• _Rendered images with source text_:

____

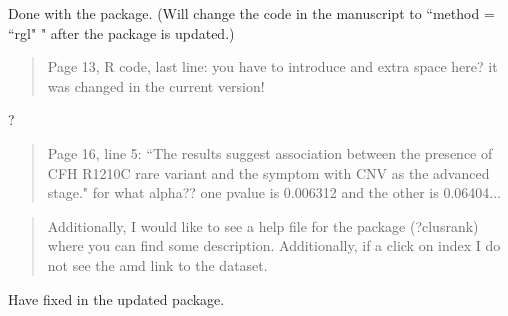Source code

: \documentclass[12pt]{article}
\newenvironment{comment}%
{\begin{quotation}\noindent\small\it\ignorespaces%
  }{\end{quotation}}
\begin{document}
Done with the package. (Will change the code in the manuscript to ``method =
``rgl" " after the package is updated.)

\begin{comment}
Page 13, R code, last line: you have to introduce and extra space here? it was
changed in the current version!
\end{comment}

?

\begin{comment}

Page 16, line 5: ``The results suggest association between the presence of CFH
R1210C rare variant and the symptom with CNV as the advanced stage." for what
alpha?? one pvalue is 0.006312 and the other is 0.06404...
\end{comment}

\begin{comment}
Additionally, I would like to see a help file for the package (?clusrank)
where you can find some description.
Additionally, if a click on index I do not see the amd link to the dataset.
\end{comment}

Have fixed in the updated package.



\end{document}
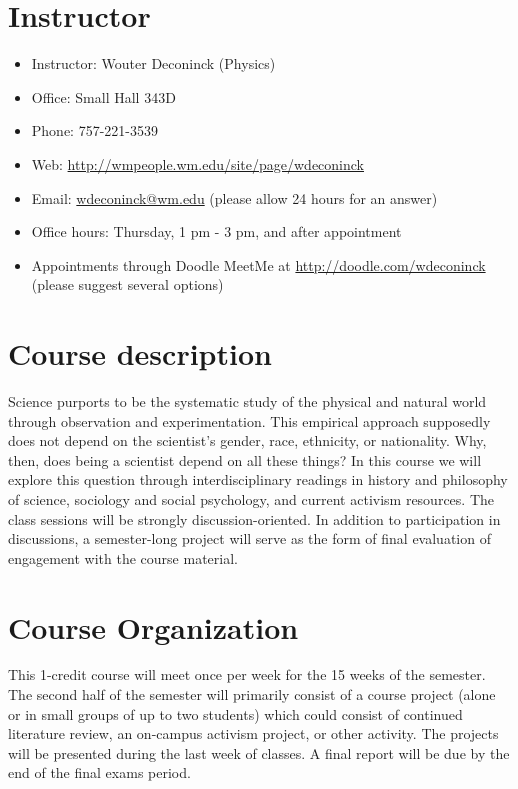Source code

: \documentclass{article}
\begin{document}
\section{Instructor}
\begin{itemize}
\item Instructor: Wouter Deconinck (Physics)
\item Office: Small Hall 343D
\item Phone: 757-221-3539
\item Web: \url{http://wmpeople.wm.edu/site/page/wdeconinck}
\item Email: \href{mailto:wdeconinck@wm.edu}{wdeconinck@wm.edu} (please allow 24 hours for an answer)
\item Office hours: Thursday, 1 pm - 3 pm, and after appointment
\item Appointments through Doodle MeetMe at \url{http://doodle.com/wdeconinck} (please suggest several options)
\end{itemize}


\section{Course description}
Science purports to be the systematic study of the physical and natural world through observation and experimentation. This empirical approach supposedly does not depend on the scientist’s gender, race, ethnicity, or nationality. Why, then, does being a scientist depend on all these things? In this course we will explore this question through interdisciplinary readings in history and philosophy of science, sociology and social psychology, and current activism resources. The class sessions will be strongly discussion-oriented. In addition to participation in discussions, a semester-long project will serve as the form of final evaluation of engagement with the course material.

\section{Course Organization}
This 1-credit course will meet once per week for the 15 weeks of the semester. The second half of the semester will primarily consist of a course project (alone or in small groups of up to two students) which could consist of continued literature review, an on-campus activism project, or other activity. The projects will be presented during the last week of classes. A final report will be due by the end of the final exams period. 
\end{document}
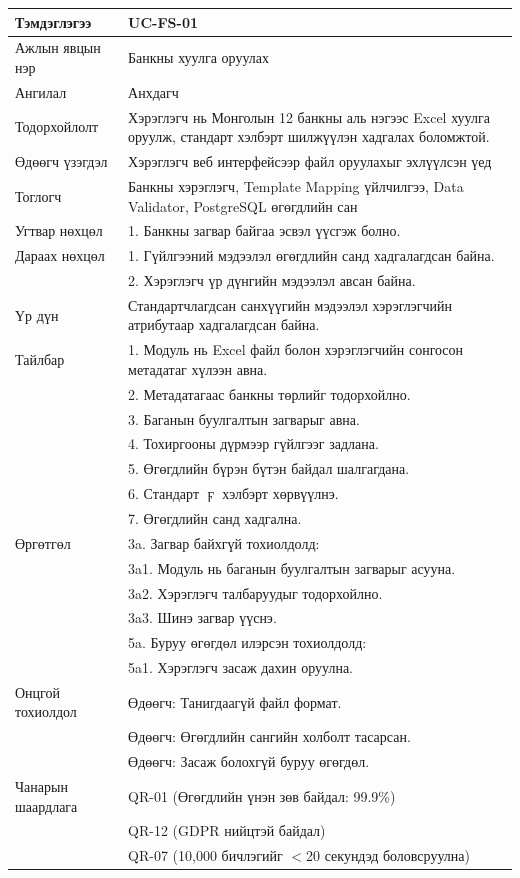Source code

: \begin{longtable}{|L{4cm}|L{\dimexpr\textwidth-4cm-3\arrayrulewidth\relax}|}
Тэмдэглэгээ & UC-FS-01 \\ \hline
Ажлын явцын нэр & Банкны хуулга оруулах \\ \hline
Ангилал & Анхдагч \\ \hline
Тодорхойлолт & Хэрэглэгч нь Монголын 12 банкны аль нэгээс Excel хуулга оруулж, стандарт хэлбэрт шилжүүлэн хадгалах боломжтой. \\ \hline
Өдөөгч үзэгдэл & Хэрэглэгч веб интерфейсээр файл оруулахыг эхлүүлсэн үед \\ \hline
Тоглогч & Банкны хэрэглэгч, Template Mapping үйлчилгээ, Data Validator, PostgreSQL өгөгдлийн сан \\ \hline
Угтвар нөхцөл & 1. Банкны загвар байгаа эсвэл үүсгэж болно.\\ \hline
Дараах нөхцөл & 1. Гүйлгээний мэдээлэл өгөгдлийн санд хадгалагдсан байна.\\
                & 2. Хэрэглэгч үр дүнгийн мэдээлэл авсан байна. \\ \hline
Үр дүн & Стандартчлагдсан санхүүгийн мэдээлэл хэрэглэгчийн атрибутаар хадгалагдсан байна. \\ \hline
Тайлбар & 1. Модуль нь Excel файл болон хэрэглэгчийн сонгосон метадатаг хүлээн авна.\\
              & 2. Метадатагаас банкны төрлийг тодорхойлно.\\
              & 3. Баганын буулгалтын загварыг авна.\\
              & 4. Тохиргооны дүрмээр гүйлгээг задлана.\\
              & 5. Өгөгдлийн бүрэн бүтэн байдал шалгагдана.\\
              & 6. Стандарт $\digamma$ хэлбэрт хөрвүүлнэ.\\
              & 7. Өгөгдлийн санд хадгална.\\ \hline
Өргөтгөл & 3a. Загвар байхгүй тохиолдолд: \\ 
                      & \quad 3a1. Модуль нь баганын буулгалтын загварыг асууна. \\ 
                      & \quad 3a2. Хэрэглэгч талбаруудыг тодорхойлно. \\ 
                      & \quad 3a3. Шинэ загвар үүснэ. \\ 
                      & 5a. Буруу өгөгдөл илэрсэн тохиолдолд: \\ 
                      & \quad 5a1. Хэрэглэгч засаж дахин оруулна. \\ \hline
Онцгой тохиолдол & Өдөөгч: Танигдаагүй файл формат.\\ 
                    & Өдөөгч: Өгөгдлийн сангийн холболт тасарсан.\\ 
                    & Өдөөгч: Засаж болохгүй буруу өгөгдөл. \\ \hline
Чанарын шаардлага & QR-01 (Өгөгдлийн үнэн зөв байдал: 99.9\%)\\ 
          & QR-12 (GDPR нийцтэй байдал)\\ 
          & QR-07 (10,000 бичлэгийг $<$20 секундэд боловсруулна) \\ \hline

\end{longtable}
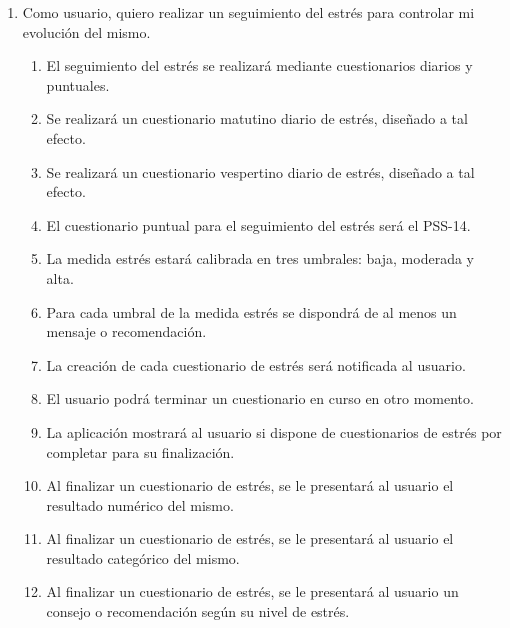         \begin{enumerate}[series=req-usuario,label=\textbf{\texttt{RU-\arabic*}}]
            \item Como usuario, quiero realizar un seguimiento del estrés para controlar mi evolución del mismo.
            \begin{enumerate}[series=req-funcionales,label=\textbf{\texttt{RF-\arabic*}}]
                \item El seguimiento del estrés se realizará mediante cuestionarios diarios y puntuales.
                \item Se realizará un cuestionario matutino diario de estrés, diseñado a tal efecto.
                \item Se realizará un cuestionario vespertino diario de estrés, diseñado a tal efecto.
                \item El cuestionario puntual para el seguimiento del estrés será el PSS-14.
                \item La medida estrés estará calibrada en tres umbrales: baja, moderada y alta.
                \item Para cada umbral de la medida estrés se dispondrá de al menos un mensaje o recomendación.
                \item La creación de cada cuestionario de estrés será notificada al usuario.
                \item El usuario podrá terminar un cuestionario en curso en otro momento.
                \item La aplicación mostrará al usuario si dispone de cuestionarios de estrés por completar para su finalización.
                \item Al finalizar un cuestionario de estrés, se le presentará al usuario el resultado numérico del mismo.
                \item Al finalizar un cuestionario de estrés, se le presentará al usuario el resultado categórico del mismo.
                \item Al finalizar un cuestionario de estrés, se le presentará al usuario un consejo o recomendación según su nivel de estrés.
            \end{enumerate}
        \end{enumerate}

____

• _TASK TO COMPLETE_:
Exact copy, no pictures: return the entries word for word.

• _ANSWER TO THIS TASK_:
Source code

: \documentclass[12pt]{article}
\newenvironment{comment}%
{\begin{quotation}\noindent\small\it\ignorespaces%
  }{\end{quotation}}
\begin{document}
Done with the package. (Will change the code in the manuscript to ``method =
``rgl" " after the package is updated.)

\begin{comment}
Page 13, R code, last line: you have to introduce and extra space here? it was
changed in the current version!
\end{comment}

?

\begin{comment}

Page 16, line 5: ``The results suggest association between the presence of CFH
R1210C rare variant and the symptom with CNV as the advanced stage." for what
alpha?? one pvalue is 0.006312 and the other is 0.06404...
\end{comment}

\begin{comment}
Additionally, I would like to see a help file for the package (?clusrank)
where you can find some description.
Additionally, if a click on index I do not see the amd link to the dataset.
\end{comment}

Have fixed in the updated package.



\end{document}
Source code

: \documentclass{article}
\begin{document}
\section{Instructor}
\begin{itemize}
\item Instructor: Wouter Deconinck (Physics)
\item Office: Small Hall 343D
\item Phone: 757-221-3539
\item Web: \url{http://wmpeople.wm.edu/site/page/wdeconinck}
\item Email: \href{mailto:wdeconinck@wm.edu}{wdeconinck@wm.edu} (please allow 24 hours for an answer)
\item Office hours: Thursday, 1 pm - 3 pm, and after appointment
\item Appointments through Doodle MeetMe at \url{http://doodle.com/wdeconinck} (please suggest several options)
\end{itemize}


\section{Course description}
Science purports to be the systematic study of the physical and natural world through observation and experimentation. This empirical approach supposedly does not depend on the scientist’s gender, race, ethnicity, or nationality. Why, then, does being a scientist depend on all these things? In this course we will explore this question through interdisciplinary readings in history and philosophy of science, sociology and social psychology, and current activism resources. The class sessions will be strongly discussion-oriented. In addition to participation in discussions, a semester-long project will serve as the form of final evaluation of engagement with the course material.

\section{Course Organization}
This 1-credit course will meet once per week for the 15 weeks of the semester. The second half of the semester will primarily consist of a course project (alone or in small groups of up to two students) which could consist of continued literature review, an on-campus activism project, or other activity. The projects will be presented during the last week of classes. A final report will be due by the end of the final exams period. 
\end{document}
Source code

: \begin{longtable}{|L{4cm}|L{\dimexpr\textwidth-4cm-3\arrayrulewidth\relax}|}
Тэмдэглэгээ & UC-FS-01 \\ \hline
Ажлын явцын нэр & Банкны хуулга оруулах \\ \hline
Ангилал & Анхдагч \\ \hline
Тодорхойлолт & Хэрэглэгч нь Монголын 12 банкны аль нэгээс Excel хуулга оруулж, стандарт хэлбэрт шилжүүлэн хадгалах боломжтой. \\ \hline
Өдөөгч үзэгдэл & Хэрэглэгч веб интерфейсээр файл оруулахыг эхлүүлсэн үед \\ \hline
Тоглогч & Банкны хэрэглэгч, Template Mapping үйлчилгээ, Data Validator, PostgreSQL өгөгдлийн сан \\ \hline
Угтвар нөхцөл & 1. Банкны загвар байгаа эсвэл үүсгэж болно.\\ \hline
Дараах нөхцөл & 1. Гүйлгээний мэдээлэл өгөгдлийн санд хадгалагдсан байна.\\
                & 2. Хэрэглэгч үр дүнгийн мэдээлэл авсан байна. \\ \hline
Үр дүн & Стандартчлагдсан санхүүгийн мэдээлэл хэрэглэгчийн атрибутаар хадгалагдсан байна. \\ \hline
Тайлбар & 1. Модуль нь Excel файл болон хэрэглэгчийн сонгосон метадатаг хүлээн авна.\\
              & 2. Метадатагаас банкны төрлийг тодорхойлно.\\
              & 3. Баганын буулгалтын загварыг авна.\\
              & 4. Тохиргооны дүрмээр гүйлгээг задлана.\\
              & 5. Өгөгдлийн бүрэн бүтэн байдал шалгагдана.\\
              & 6. Стандарт $\digamma$ хэлбэрт хөрвүүлнэ.\\
              & 7. Өгөгдлийн санд хадгална.\\ \hline
Өргөтгөл & 3a. Загвар байхгүй тохиолдолд: \\ 
                      & \quad 3a1. Модуль нь баганын буулгалтын загварыг асууна. \\ 
                      & \quad 3a2. Хэрэглэгч талбаруудыг тодорхойлно. \\ 
                      & \quad 3a3. Шинэ загвар үүснэ. \\ 
                      & 5a. Буруу өгөгдөл илэрсэн тохиолдолд: \\ 
                      & \quad 5a1. Хэрэглэгч засаж дахин оруулна. \\ \hline
Онцгой тохиолдол & Өдөөгч: Танигдаагүй файл формат.\\ 
                    & Өдөөгч: Өгөгдлийн сангийн холболт тасарсан.\\ 
                    & Өдөөгч: Засаж болохгүй буруу өгөгдөл. \\ \hline
Чанарын шаардлага & QR-01 (Өгөгдлийн үнэн зөв байдал: 99.9\%)\\ 
          & QR-12 (GDPR нийцтэй байдал)\\ 
          & QR-07 (10,000 бичлэгийг $<$20 секундэд боловсруулна) \\ \hline

\end{longtable}
         \begin{enumerate}[series=req-usuario,label=\textbf{\texttt{RU-\arabic*}}]
            \item Como usuario, quiero realizar un seguimiento del estrés para controlar mi evolución del mismo.
            \begin{enumerate}[series=req-funcionales,label=\textbf{\texttt{RF-\arabic*}}]
                \item El seguimiento del estrés se realizará mediante cuestionarios diarios y puntuales.
                \item Se realizará un cuestionario matutino diario de estrés, diseñado a tal efecto.
                \item Se realizará un cuestionario vespertino diario de estrés, diseñado a tal efecto.
                \item El cuestionario puntual para el seguimiento del estrés será el PSS-14.
                \item La medida estrés estará calibrada en tres umbrales: baja, moderada y alta.
                \item Para cada umbral de la medida estrés se dispondrá de al menos un mensaje o recomendación.
                \item La creación de cada cuestionario de estrés será notificada al usuario.
                \item El usuario podrá terminar un cuestionario en curso en otro momento.
                \item La aplicación mostrará al usuario si dispone de cuestionarios de estrés por completar para su finalización.
                \item Al finalizar un cuestionario de estrés, se le presentará al usuario el resultado numérico del mismo.
                \item Al finalizar un cuestionario de estrés, se le presentará al usuario el resultado categórico del mismo.
                \item Al finalizar un cuestionario de estrés, se le presentará al usuario un consejo o recomendación según su nivel de estrés.
            \end{enumerate}
        \end{enumerate}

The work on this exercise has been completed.